Merkel kommt also mit einer umfangreichen Gesprächsagenda zu dem für diesen Montag geplanten Treffen mit Erdogan. Überschattet wird der Besuch vom Votum des türkischen Parlaments, das am Freitag mit großer Mehrheit die Immunität von 138 Abgeordneten aufhob. Der Beschluss richtet sich vor allem gegen die pro-kurdische Partei HDP. Gegen 50 ihrer 59 Abgeordneten wird ermittelt, wegen angeblicher Terrordelikte. Kein Wunder, dass Erdogan die geforderte Reform der Anti-Terror-Gesetze ablehnt. Er will die Strafbestimmung sogar noch weiter fassen. Sie sind seine wichtigste Waffe gegen politische Gegner, aufmüpfige Akademiker und kritische Journalisten.

Neuwahlen schon im Herbst denkbar

Merkel trifft am Montag einen Erdogan, der seit ihrem letzten Türkei-Besuch vor genau einem Monat erheblich an Macht hinzugewinnen hat und seine Stellung als starker Mann nun weiter zementiert. Mit der Strafverfolgung der kurdischen Abgeordneten und der politischen Liquidierung der HDP kommt Erdogan seinem Ziel eines Präsidialsystems, das alle Macht auf ihn konzentriert, einen großen Schritt näher. Yildirim verspricht unterwürfig, er werde die Amtsgeschäfte in „vollkommener Harmonie“ mit Erdogan ausüben. Seine Hauptaufgabe wird es sein, die von Davutoglu verschleppte Verfassungsänderung auf den Weg zu bringen und sich damit praktisch selbst überflüssig zu machen. Denn mehr denn je laufen künftig die Fäden im Ak Saray zusammen, Erdogans Prunkpalast am Rand von Ankara.

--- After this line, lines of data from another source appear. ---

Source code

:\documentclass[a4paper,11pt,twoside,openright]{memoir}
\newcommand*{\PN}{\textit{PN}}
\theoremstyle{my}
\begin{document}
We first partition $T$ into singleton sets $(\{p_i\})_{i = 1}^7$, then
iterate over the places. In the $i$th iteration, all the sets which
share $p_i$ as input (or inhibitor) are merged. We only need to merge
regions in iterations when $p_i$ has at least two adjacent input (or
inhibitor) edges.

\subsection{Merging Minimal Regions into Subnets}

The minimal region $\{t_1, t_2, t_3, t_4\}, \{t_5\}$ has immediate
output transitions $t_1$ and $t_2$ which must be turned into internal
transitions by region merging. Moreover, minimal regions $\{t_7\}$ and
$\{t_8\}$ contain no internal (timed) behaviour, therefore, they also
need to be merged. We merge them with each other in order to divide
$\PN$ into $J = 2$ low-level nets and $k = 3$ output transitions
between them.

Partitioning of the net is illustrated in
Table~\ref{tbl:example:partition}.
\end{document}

Nun müssen die Gerichte prüfen, wie stichhaltig die Terror-Vorwürfe gegen die kurdischen Abgeordneten sind. Erst nach einem rechtskräftigen Schuldspruch verlieren die Parlamentarier ihre Mandate, was Nachwahlen auslösen würde. Aber die Gerichtsverfahren können Jahre dauern. So lange wird Erdogan nicht warten wollen. Denkbar ist, dass er bereits im Herbst Neuwahlen herbeiführt – in der Hoffnung auf eine Zweidrittelmehrheit für seine AKP. Dann wäre der Weg frei für die geplante Verfassungsänderung.